• _TASK GOAL_
Would you please copy every line below that includes the string "gradually"?

------------------------------------------------------------

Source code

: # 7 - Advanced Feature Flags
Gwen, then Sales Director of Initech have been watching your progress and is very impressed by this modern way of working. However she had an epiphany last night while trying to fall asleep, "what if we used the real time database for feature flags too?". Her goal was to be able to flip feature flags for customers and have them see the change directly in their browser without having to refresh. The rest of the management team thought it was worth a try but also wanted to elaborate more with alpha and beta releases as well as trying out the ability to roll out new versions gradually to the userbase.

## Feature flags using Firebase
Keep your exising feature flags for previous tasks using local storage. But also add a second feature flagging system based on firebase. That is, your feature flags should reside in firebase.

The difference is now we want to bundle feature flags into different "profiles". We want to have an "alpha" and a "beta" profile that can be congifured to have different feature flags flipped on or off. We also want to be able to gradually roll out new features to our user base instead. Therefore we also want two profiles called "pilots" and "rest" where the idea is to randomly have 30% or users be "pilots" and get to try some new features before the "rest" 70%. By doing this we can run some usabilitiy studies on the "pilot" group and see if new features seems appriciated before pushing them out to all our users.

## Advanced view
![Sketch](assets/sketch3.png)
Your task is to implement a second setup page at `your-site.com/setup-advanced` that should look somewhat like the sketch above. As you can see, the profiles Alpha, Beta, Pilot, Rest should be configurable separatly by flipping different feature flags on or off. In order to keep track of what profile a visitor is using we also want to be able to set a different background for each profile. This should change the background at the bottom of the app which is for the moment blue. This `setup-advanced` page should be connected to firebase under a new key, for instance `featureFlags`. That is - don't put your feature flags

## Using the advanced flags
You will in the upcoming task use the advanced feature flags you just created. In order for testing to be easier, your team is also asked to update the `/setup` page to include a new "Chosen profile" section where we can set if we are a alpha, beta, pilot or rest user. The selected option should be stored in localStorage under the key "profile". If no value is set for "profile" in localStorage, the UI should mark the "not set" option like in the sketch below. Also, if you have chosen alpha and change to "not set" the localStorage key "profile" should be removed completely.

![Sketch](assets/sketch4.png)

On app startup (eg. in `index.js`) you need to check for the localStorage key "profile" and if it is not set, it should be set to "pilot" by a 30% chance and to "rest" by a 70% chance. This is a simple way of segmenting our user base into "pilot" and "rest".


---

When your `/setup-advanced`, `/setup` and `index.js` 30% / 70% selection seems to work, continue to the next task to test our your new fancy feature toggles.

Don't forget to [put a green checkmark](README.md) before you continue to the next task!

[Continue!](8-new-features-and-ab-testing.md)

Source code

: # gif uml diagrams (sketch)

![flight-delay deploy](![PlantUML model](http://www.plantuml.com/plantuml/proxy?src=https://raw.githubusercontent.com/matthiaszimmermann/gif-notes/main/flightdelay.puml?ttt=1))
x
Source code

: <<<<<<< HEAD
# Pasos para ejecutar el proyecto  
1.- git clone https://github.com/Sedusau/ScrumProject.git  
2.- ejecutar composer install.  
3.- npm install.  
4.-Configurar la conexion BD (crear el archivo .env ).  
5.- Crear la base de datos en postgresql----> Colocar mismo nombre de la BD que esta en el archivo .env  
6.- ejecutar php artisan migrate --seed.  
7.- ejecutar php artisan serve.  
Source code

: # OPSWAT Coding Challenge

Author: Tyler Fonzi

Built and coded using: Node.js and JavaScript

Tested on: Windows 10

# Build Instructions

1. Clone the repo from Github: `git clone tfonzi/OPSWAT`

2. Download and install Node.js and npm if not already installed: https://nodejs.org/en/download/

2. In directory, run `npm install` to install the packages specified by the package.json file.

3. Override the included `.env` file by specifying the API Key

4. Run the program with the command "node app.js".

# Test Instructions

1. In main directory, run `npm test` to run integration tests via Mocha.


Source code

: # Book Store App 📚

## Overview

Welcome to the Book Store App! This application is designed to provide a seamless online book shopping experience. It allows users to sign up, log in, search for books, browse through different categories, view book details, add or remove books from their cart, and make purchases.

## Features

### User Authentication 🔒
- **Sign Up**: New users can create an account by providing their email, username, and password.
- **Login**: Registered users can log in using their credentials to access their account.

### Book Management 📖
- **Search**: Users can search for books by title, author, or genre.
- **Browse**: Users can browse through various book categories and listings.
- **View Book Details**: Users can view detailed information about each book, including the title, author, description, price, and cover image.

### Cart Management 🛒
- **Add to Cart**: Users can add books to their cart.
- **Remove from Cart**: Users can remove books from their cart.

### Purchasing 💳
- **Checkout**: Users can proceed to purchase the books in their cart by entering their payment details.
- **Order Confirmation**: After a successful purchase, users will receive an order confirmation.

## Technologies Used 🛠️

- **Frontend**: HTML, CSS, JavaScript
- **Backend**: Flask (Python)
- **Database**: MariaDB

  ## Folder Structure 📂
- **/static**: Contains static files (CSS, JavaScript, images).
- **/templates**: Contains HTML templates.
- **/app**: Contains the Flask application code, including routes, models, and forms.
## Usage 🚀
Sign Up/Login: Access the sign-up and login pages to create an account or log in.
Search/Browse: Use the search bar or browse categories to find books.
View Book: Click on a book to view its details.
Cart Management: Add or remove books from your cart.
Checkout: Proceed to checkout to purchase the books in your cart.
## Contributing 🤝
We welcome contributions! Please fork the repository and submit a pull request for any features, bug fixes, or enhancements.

------------------------------------------------------------

• _ANSWER TO THIS EXERCISE_
Gwen, then Sales Director of Initech have been watching your progress and is very impressed by this modern way of working. However she had an epiphany last night while trying to fall asleep, "what if we used the real time database for feature flags too?". Her goal was to be able to flip feature flags for customers and have them see the change directly in their browser without having to refresh. The rest of the management team thought it was worth a try but also wanted to elaborate more with alpha and beta releases as well as trying out the ability to roll out new versions gradually to the userbase.
The difference is now we want to bundle feature flags into different "profiles". We want to have an "alpha" and a "beta" profile that can be congifured to have different feature flags flipped on or off. We also want to be able to gradually roll out new features to our user base instead. Therefore we also want two profiles called "pilots" and "rest" where the idea is to randomly have 30% or users be "pilots" and get to try some new features before the "rest" 70%. By doing this we can run some usabilitiy studies on the "pilot" group and see if new features seems appriciated before pushing them out to all our users.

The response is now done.